Although most good ideas stand out because they are simple, that doesn’t mean they aren’t the result of a huge amount of effort. A good example of this is a new future-proof modular concept developed by Siemens Locomotives and Components. Although outwardly simple, the concept was the result of innumerable in-depth discussions with engineers, customers, buyers, and suppliers. The company’s goal was to use the experience it had gained with the well-known Eurosprinter locomotive family to create an electric locomotive that could be manufactured more cost efficiently than previous models while offering the same or improved functionality.
Siemens also wanted to fill gaps in its lineup of purely AC and DC locomotives and substantially increase the system’s versatility for customers. New standards had to be taken into consideration as well. Interdisciplinary teams and supplier workshops enabled the new idea to mature. The result was the Vectron all-purpose locomotive, which, according to Ulrich Fösel, a product manager at Siemens’ locomotive unit, sets Siemens apart from the competition: “The Vectron concept,” he says, “combines large-scale production with the ability to make individual customizations.”

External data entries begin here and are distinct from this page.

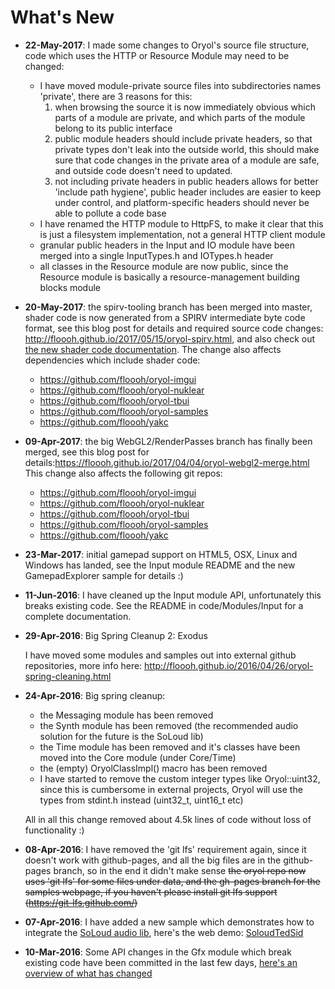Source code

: # What's New

- **22-May-2017**: I made some changes to Oryol's source file structure, code
which uses the HTTP or Resource Module may need to be changed:
  - I have moved module-private source files into subdirectories names 'private',
    there are 3 reasons for this: 
      1. when browsing the source it is now immediately obvious which parts 
      of a module are private, and which parts of the module belong to its public
      interface
      2. public module headers should include private headers, so that private
      types don't leak into the outside world, this should make sure that 
      code changes in the private area of a module are safe, and outside code
      doesn't need to updated.
      3. not including private headers in public headers allows for better
      'include path hygiene', public header includes are easier to keep
      under control, and platform-specific headers should never be able
      to pollute a code base
  - I have renamed the HTTP module to HttpFS, to make it clear that this
    is just a filesystem implementation, not a general HTTP client module
  - granular public headers in the Input and IO module have been merged into
    a single InputTypes.h and IOTypes.h header
  - all classes in the Resource module are now public, since the Resource
    module is basically a resource-management building blocks module

- **20-May-2017**: the spirv-tooling branch has been merged into master,
shader code is now generated from a SPIRV intermediate byte code format,
see this blog post for details and required source code changes: http://floooh.github.io/2017/05/15/oryol-spirv.html,
and also check out [the new shader code documentation](../code/Modules/Gfx/doc/Shaders.md).
The change also affects dependencies which include shader code:
  
  - https://github.com/floooh/oryol-imgui
  - https://github.com/floooh/oryol-nuklear
  - https://github.com/floooh/oryol-tbui
  - https://github.com/floooh/oryol-samples
  - https://github.com/floooh/yakc

- **09-Apr-2017**: the big WebGL2/RenderPasses branch has finally been merged,
see this blog post for details:https://floooh.github.io/2017/04/04/oryol-webgl2-merge.html
This change also affects the following git repos:

  - https://github.com/floooh/oryol-imgui
  - https://github.com/floooh/oryol-nuklear
  - https://github.com/floooh/oryol-tbui
  - https://github.com/floooh/oryol-samples
  - https://github.com/floooh/yakc

- **23-Mar-2017**: initial gamepad support on HTML5, OSX, Linux and Windows has
landed, see the Input module README and the new GamepadExplorer sample
for details :)

- **11-Jun-2016**: I have cleaned up the Input module API, unfortunately
this breaks existing code. See the README in code/Modules/Input for 
a complete documentation.

- **29-Apr-2016**: Big Spring Cleanup 2: Exodus

  I have moved some modules and samples out into external
  github repositories, more info here: http://floooh.github.io/2016/04/26/oryol-spring-cleaning.html

- **24-Apr-2016**: Big spring cleanup:
    - the Messaging module has been removed
    - the Synth module has been removed (the recommended audio solution
      for the future is the SoLoud lib)
    - the Time module has been removed and it's classes have been 
      moved into the Core module (under Core/Time)
    - the (empty) OryolClassImpl() macro has been removed
    - I have started to remove the custom integer types like Oryol::uint32,
      since this is cumbersome in external projects, Oryol will use the
      types from stdint.h instead (uint32_t, uint16_t etc)

  All in all this change removed about 4.5k lines of code without loss
  of functionality :)

- **08-Apr-2016**: I have removed the 'git lfs' requirement again, since
it doesn't work with github-pages, and all the big files are in the
github-pages branch, so in the end it didn't make sense 
~~the oryol repo now uses 'git lfs' for some files under
data, and the gh-pages branch for the samples webpage, if you haven't
please install git lfs support (https://git-lfs.github.com/)~~

- **07-Apr-2016**: I have added a new sample which demonstrates how
to integrate the [SoLoud audio lib](http://sol.gfxile.net/soloud/), here's
the web demo: [SoloudTedSid](http://floooh.github.io/oryol/asmjs/SoloudTedSid.html)
 
- **10-Mar-2016**: Some API changes in the Gfx module which break existing 
code have been committed in the last few days, [here's an overview of what
has changed](http://floooh.github.io/2016/03/10/oryol-gfx-changes.html)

In concrete terms, this means that Siemens’ plants in Munich and Graz, Austria, can produce frames, driver’s cabs, vehicle bodies, chassis, and bogies for stockpiling on a continuous basis. This ensures that production capacity is sufficiently exploited in the fluctuating locomotive business. Each component has a specific area within the locomotive’s machinery compartment, which is individually equipped as soon as a customer places an order.
Customers can change orders as little as six months before delivery. Not only can they change train control systems and extras such as rearview cameras and country-specific pantographs, they can also alter basic features such as the power system and the locomotive's output.